* [Data for this task]

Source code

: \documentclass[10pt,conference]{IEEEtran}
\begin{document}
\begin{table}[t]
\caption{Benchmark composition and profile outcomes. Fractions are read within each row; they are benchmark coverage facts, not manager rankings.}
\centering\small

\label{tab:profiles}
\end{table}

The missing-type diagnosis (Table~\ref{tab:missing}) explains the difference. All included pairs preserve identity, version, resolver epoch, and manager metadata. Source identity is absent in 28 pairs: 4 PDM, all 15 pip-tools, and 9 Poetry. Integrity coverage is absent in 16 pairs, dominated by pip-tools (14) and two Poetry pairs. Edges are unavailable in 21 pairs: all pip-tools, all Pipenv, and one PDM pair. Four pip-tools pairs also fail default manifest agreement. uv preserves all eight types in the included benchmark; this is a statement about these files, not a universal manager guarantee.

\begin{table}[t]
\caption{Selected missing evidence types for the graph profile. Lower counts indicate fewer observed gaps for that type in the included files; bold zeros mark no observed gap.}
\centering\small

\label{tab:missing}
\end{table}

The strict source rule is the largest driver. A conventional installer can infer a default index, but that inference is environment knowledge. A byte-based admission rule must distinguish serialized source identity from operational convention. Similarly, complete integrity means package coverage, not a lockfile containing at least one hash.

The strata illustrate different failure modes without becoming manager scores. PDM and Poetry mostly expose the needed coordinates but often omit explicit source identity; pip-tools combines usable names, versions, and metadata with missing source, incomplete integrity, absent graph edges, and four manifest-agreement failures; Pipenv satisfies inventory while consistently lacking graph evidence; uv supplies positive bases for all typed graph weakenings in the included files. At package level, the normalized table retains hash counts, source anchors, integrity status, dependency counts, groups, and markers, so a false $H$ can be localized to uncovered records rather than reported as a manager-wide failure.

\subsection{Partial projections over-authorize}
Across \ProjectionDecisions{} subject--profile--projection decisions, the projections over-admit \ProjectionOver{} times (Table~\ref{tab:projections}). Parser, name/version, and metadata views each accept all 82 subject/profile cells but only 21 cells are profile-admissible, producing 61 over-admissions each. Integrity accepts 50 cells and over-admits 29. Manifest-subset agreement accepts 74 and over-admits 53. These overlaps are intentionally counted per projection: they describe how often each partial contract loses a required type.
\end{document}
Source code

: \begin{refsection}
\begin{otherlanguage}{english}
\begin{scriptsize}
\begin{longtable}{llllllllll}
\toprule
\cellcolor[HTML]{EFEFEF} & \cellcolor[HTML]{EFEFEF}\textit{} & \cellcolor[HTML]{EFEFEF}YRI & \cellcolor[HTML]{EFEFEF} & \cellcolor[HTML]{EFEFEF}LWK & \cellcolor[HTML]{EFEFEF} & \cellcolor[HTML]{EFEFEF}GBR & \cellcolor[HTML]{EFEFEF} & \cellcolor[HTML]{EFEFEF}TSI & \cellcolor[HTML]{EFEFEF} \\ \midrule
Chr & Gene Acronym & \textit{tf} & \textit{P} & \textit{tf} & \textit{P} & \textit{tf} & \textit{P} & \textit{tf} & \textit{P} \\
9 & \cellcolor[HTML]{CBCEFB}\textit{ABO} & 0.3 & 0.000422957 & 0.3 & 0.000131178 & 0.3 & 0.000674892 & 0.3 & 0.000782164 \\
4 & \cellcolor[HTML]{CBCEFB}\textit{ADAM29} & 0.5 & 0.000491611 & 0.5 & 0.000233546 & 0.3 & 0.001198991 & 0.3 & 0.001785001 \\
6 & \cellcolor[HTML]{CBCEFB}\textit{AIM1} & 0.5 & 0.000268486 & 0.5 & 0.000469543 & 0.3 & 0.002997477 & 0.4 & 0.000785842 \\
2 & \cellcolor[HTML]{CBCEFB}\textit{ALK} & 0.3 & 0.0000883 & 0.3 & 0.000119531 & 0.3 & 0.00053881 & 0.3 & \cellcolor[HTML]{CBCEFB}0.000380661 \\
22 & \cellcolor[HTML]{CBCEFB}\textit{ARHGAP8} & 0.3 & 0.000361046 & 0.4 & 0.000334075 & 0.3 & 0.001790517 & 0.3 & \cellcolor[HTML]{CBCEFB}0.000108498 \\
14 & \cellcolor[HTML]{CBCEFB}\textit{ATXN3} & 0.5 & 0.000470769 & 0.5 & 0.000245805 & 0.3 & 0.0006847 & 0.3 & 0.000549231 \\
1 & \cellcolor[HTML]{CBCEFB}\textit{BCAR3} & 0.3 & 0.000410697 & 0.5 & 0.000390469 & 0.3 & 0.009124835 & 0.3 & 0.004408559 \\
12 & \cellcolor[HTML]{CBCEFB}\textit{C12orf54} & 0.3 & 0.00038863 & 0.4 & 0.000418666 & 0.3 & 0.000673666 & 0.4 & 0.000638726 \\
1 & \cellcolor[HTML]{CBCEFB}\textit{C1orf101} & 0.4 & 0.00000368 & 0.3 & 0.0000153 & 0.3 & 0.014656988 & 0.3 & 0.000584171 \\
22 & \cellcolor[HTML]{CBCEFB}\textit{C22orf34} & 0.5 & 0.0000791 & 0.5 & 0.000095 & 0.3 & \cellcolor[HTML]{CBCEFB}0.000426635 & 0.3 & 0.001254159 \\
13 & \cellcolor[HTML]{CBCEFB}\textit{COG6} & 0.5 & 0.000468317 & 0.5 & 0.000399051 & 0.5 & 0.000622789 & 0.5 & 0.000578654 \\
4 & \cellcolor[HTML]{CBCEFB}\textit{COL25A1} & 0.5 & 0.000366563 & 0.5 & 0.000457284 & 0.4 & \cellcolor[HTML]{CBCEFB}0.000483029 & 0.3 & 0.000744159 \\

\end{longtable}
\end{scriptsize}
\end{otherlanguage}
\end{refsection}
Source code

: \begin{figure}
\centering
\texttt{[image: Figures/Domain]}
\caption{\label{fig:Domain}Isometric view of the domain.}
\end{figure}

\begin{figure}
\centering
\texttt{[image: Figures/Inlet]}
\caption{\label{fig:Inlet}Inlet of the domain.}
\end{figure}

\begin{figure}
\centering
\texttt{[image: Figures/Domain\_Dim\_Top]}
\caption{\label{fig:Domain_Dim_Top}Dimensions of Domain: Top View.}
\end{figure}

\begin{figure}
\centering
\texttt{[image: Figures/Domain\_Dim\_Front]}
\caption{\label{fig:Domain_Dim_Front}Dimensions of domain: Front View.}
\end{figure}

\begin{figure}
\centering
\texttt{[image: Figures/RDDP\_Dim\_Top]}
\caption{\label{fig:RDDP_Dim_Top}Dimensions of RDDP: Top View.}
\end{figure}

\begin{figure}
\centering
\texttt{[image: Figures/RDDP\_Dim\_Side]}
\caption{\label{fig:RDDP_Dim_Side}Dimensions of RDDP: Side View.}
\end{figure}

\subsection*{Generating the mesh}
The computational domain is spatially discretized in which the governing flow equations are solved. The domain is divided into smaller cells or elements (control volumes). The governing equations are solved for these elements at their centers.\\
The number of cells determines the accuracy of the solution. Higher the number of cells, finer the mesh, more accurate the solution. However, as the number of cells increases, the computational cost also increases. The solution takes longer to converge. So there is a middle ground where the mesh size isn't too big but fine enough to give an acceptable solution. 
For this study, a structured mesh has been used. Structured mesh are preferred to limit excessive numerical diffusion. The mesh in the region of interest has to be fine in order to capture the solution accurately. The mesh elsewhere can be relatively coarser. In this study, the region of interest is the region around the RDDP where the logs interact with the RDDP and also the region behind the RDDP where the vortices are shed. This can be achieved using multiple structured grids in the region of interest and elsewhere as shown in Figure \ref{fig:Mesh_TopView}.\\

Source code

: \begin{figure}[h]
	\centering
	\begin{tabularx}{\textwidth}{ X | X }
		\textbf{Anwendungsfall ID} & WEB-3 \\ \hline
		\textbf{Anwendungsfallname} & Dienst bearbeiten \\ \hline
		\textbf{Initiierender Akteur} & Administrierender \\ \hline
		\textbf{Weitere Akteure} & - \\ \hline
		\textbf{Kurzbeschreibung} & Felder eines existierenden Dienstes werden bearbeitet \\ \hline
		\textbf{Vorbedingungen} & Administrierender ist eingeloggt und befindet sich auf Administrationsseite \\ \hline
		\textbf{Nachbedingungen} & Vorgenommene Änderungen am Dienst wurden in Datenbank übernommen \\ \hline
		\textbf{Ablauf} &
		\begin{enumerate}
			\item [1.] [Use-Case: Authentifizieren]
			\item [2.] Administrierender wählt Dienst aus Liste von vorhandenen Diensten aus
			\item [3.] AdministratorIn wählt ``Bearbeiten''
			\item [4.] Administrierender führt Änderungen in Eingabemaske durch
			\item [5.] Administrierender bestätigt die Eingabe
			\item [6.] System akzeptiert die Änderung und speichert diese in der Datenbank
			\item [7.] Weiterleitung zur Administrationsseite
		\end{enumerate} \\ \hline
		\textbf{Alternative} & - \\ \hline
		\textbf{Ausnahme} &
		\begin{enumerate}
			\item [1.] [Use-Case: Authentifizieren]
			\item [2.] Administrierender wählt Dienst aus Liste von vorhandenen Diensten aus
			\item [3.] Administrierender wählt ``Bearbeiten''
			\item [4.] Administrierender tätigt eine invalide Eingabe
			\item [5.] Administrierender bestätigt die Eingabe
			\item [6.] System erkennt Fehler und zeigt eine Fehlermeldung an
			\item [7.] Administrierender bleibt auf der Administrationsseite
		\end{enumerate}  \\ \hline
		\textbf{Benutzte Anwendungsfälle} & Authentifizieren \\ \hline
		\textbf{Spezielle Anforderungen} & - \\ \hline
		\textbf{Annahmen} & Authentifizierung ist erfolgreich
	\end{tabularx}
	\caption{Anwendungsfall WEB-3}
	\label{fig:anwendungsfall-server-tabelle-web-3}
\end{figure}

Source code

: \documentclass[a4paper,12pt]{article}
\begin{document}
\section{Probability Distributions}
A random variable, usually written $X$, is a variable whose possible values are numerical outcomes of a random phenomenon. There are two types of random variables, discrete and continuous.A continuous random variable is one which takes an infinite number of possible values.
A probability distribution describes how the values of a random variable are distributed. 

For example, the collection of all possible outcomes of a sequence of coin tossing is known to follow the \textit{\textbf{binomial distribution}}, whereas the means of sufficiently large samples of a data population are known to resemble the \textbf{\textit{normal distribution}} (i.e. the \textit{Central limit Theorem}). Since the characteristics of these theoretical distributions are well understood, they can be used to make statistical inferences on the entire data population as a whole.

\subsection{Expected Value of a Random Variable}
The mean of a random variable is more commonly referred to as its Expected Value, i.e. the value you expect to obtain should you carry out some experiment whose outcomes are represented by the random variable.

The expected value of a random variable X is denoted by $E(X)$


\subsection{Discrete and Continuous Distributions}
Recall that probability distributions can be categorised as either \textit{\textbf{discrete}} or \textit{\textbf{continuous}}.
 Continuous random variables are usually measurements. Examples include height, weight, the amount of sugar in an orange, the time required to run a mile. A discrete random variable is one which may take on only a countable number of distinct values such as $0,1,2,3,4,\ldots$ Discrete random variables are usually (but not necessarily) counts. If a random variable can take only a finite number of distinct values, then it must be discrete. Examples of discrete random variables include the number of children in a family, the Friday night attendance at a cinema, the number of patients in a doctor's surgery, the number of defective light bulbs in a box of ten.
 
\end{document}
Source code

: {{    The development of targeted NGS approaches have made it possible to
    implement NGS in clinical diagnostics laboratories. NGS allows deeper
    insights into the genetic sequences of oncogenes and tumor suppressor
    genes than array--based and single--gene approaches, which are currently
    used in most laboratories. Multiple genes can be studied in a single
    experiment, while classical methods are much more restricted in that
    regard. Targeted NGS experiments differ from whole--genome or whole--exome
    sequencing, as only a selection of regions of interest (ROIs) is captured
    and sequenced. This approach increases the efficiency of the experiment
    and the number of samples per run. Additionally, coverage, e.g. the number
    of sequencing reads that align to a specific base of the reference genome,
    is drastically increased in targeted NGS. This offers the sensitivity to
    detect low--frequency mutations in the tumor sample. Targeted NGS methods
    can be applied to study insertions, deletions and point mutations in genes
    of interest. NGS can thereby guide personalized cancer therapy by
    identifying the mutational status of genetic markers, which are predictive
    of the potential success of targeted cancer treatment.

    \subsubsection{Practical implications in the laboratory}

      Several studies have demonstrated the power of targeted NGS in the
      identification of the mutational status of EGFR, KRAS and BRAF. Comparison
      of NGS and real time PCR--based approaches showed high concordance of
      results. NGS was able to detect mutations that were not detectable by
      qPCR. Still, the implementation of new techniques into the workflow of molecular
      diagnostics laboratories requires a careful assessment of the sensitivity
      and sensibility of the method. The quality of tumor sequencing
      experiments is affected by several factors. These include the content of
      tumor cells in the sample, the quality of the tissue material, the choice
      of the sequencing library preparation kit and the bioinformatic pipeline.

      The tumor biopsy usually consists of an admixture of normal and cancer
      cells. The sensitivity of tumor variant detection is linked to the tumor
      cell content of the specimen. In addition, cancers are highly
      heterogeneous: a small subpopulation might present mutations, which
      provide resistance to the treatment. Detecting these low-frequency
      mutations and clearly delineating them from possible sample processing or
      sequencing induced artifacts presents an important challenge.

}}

* [Problem details]
Check the lines above and copy each one that includes "tabularx".

* [Task response]
	\begin{tabularx}{\textwidth}{ X | X }
	\end{tabularx}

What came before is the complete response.